## [Prompt]
Extract exactly those lines that lie between the start of the material and the line with "We can prove", including both boundary lines and no others.

:::::

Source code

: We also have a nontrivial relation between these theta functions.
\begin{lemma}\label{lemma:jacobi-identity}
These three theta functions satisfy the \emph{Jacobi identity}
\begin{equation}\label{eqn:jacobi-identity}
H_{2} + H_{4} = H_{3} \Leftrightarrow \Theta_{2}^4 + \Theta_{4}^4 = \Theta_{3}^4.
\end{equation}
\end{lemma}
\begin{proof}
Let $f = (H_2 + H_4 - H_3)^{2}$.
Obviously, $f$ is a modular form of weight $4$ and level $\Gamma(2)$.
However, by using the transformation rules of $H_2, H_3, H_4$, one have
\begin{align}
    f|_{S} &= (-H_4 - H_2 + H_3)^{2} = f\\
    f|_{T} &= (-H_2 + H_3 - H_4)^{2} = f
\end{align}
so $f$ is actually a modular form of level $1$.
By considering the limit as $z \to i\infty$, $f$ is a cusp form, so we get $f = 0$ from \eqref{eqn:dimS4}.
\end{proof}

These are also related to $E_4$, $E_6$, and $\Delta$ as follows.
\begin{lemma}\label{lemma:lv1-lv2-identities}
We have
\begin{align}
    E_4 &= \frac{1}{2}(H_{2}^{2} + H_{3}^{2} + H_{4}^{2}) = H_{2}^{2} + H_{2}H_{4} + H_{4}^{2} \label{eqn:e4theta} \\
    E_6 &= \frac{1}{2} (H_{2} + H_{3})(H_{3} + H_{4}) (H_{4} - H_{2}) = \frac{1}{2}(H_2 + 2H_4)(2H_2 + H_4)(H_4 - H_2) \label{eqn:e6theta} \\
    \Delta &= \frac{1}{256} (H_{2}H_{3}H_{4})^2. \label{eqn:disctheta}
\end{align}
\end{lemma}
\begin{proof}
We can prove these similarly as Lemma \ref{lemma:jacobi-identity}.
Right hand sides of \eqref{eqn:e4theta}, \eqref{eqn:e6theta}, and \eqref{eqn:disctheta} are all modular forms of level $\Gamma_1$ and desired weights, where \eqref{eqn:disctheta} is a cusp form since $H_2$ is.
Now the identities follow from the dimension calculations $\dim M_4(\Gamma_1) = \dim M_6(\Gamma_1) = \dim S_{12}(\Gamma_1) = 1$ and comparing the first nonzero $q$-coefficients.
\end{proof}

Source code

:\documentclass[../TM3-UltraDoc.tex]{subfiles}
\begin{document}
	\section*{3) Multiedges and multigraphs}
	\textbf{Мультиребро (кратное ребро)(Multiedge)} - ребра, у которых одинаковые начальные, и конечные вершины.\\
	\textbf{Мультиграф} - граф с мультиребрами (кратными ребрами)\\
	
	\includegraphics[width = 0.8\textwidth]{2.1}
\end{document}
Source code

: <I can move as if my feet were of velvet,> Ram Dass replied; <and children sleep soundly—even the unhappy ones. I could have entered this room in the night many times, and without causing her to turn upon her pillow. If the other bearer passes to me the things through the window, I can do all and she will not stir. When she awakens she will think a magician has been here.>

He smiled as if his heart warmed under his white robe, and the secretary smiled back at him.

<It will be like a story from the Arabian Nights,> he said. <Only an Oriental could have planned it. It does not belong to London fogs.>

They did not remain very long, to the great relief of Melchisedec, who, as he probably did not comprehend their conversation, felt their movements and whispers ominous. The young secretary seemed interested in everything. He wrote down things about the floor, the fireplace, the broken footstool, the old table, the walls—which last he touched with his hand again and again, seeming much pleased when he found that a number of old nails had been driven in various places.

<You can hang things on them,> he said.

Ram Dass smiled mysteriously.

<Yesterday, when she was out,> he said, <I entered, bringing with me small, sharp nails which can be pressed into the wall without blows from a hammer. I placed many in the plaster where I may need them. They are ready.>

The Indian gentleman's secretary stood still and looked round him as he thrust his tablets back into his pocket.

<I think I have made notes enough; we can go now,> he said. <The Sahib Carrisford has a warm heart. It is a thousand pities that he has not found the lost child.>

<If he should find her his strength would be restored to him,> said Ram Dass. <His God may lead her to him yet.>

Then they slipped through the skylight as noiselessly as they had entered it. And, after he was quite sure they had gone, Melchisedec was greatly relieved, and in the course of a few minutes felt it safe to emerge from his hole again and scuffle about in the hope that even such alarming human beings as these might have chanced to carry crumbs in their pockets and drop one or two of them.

:::::

## [Written response]
Source code

: We also have a nontrivial relation between these theta functions.
\begin{lemma}\label{lemma:jacobi-identity}
These three theta functions satisfy the \emph{Jacobi identity}
\begin{equation}\label{eqn:jacobi-identity}
H_{2} + H_{4} = H_{3} \Leftrightarrow \Theta_{2}^4 + \Theta_{4}^4 = \Theta_{3}^4.
\end{equation}
\end{lemma}
\begin{proof}
Let $f = (H_2 + H_4 - H_3)^{2}$.
Obviously, $f$ is a modular form of weight $4$ and level $\Gamma(2)$.
However, by using the transformation rules of $H_2, H_3, H_4$, one have
\begin{align}
    f|_{S} &= (-H_4 - H_2 + H_3)^{2} = f\\
    f|_{T} &= (-H_2 + H_3 - H_4)^{2} = f
\end{align}
so $f$ is actually a modular form of level $1$.
By considering the limit as $z \to i\infty$, $f$ is a cusp form, so we get $f = 0$ from \eqref{eqn:dimS4}.
\end{proof}

These are also related to $E_4$, $E_6$, and $\Delta$ as follows.
\begin{lemma}\label{lemma:lv1-lv2-identities}
We have
\begin{align}
    E_4 &= \frac{1}{2}(H_{2}^{2} + H_{3}^{2} + H_{4}^{2}) = H_{2}^{2} + H_{2}H_{4} + H_{4}^{2} \label{eqn:e4theta} \\
    E_6 &= \frac{1}{2} (H_{2} + H_{3})(H_{3} + H_{4}) (H_{4} - H_{2}) = \frac{1}{2}(H_2 + 2H_4)(2H_2 + H_4)(H_4 - H_2) \label{eqn:e6theta} \\
    \Delta &= \frac{1}{256} (H_{2}H_{3}H_{4})^2. \label{eqn:disctheta}
\end{align}
\end{lemma}
\begin{proof}
We can prove these similarly as Lemma \ref{lemma:jacobi-identity}.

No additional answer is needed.